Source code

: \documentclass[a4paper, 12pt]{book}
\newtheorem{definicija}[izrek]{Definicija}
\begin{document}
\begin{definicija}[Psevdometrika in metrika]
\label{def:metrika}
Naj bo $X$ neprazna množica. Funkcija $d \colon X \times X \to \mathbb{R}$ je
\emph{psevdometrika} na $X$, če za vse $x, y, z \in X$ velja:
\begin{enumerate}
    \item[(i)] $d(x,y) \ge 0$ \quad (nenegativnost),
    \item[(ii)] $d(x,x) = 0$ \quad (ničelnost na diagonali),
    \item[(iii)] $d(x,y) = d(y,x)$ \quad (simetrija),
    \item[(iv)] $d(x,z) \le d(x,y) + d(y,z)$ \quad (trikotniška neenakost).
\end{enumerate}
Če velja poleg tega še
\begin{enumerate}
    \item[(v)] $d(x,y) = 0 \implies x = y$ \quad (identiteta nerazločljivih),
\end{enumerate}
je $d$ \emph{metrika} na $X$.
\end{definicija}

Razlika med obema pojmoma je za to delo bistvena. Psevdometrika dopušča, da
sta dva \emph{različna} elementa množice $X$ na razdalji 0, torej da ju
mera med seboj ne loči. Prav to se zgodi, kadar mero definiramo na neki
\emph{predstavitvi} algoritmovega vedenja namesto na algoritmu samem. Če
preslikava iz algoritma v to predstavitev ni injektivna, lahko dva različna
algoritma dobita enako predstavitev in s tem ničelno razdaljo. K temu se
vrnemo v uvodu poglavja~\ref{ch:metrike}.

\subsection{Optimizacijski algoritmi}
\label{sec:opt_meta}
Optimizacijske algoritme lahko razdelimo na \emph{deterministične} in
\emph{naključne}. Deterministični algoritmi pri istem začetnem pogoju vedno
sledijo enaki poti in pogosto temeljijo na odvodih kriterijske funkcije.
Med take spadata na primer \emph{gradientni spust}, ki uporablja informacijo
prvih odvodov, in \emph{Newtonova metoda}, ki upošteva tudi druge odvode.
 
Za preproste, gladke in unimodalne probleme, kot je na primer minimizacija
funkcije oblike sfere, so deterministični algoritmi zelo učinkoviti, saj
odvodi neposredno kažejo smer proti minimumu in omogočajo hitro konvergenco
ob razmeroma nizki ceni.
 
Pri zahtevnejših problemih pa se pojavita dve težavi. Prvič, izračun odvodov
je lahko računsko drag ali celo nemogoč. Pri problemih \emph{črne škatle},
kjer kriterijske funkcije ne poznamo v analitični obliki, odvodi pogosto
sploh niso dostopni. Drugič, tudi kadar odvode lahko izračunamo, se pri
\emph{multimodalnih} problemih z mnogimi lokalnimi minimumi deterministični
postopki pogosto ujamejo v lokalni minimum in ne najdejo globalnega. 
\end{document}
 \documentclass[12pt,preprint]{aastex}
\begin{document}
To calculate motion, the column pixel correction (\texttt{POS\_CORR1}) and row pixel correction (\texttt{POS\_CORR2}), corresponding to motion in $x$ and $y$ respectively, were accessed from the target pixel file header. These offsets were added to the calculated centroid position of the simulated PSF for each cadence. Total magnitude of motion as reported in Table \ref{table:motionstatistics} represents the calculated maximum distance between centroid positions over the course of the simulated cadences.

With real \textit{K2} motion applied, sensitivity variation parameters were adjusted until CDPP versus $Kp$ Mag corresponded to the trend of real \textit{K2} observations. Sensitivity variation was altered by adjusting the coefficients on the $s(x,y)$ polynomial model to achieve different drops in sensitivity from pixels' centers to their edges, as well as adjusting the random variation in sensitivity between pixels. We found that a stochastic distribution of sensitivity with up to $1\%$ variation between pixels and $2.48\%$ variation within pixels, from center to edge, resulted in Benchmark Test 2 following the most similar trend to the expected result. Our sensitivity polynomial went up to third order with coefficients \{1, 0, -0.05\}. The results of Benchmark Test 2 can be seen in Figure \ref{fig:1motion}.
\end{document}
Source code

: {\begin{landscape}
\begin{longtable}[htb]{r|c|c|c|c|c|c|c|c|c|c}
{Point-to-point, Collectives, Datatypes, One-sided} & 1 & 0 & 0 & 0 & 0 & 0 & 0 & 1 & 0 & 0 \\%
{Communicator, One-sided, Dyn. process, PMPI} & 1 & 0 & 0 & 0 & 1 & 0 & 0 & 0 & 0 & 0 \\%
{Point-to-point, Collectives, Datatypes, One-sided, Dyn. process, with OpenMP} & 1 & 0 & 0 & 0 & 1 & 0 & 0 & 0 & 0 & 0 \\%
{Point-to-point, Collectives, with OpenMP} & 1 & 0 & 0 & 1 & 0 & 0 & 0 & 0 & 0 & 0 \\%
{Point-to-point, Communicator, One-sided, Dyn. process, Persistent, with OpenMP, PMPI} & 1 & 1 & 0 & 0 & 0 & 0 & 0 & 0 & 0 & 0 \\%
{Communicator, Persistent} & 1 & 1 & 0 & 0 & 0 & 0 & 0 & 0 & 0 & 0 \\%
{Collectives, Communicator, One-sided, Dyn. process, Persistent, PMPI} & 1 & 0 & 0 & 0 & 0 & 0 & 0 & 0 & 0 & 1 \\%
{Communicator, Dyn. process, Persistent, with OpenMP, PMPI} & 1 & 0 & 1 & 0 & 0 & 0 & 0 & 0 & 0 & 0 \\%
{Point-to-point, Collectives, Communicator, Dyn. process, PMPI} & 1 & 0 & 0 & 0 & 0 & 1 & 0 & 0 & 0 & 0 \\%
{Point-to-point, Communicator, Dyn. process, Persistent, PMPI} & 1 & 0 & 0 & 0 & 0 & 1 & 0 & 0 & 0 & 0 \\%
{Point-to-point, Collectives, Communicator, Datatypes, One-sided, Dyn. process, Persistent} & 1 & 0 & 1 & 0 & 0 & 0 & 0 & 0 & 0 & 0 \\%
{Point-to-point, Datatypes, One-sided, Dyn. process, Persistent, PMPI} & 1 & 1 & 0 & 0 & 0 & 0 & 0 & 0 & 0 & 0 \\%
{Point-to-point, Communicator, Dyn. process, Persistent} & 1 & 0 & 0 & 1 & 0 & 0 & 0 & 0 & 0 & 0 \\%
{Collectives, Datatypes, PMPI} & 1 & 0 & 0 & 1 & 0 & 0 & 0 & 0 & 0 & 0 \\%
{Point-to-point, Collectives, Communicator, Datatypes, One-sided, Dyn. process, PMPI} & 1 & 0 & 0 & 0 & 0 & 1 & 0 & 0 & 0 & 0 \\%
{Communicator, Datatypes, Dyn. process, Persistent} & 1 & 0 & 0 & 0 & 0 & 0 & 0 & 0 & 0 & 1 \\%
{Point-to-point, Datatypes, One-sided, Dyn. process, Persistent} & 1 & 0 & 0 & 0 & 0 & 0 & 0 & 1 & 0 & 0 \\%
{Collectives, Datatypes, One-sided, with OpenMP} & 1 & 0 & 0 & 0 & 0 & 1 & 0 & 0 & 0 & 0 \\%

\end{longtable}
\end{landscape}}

#### PROBLEM REQUIREMENTS:
If a line in the records above holds the string "predstavitev", copy it.

#### EXERCISE RESULT:
preslikava iz algoritma v to predstavitev ni injektivna, lahko dva različna
algoritma dobita enako predstavitev in s tem ničelno razdaljo. K temu se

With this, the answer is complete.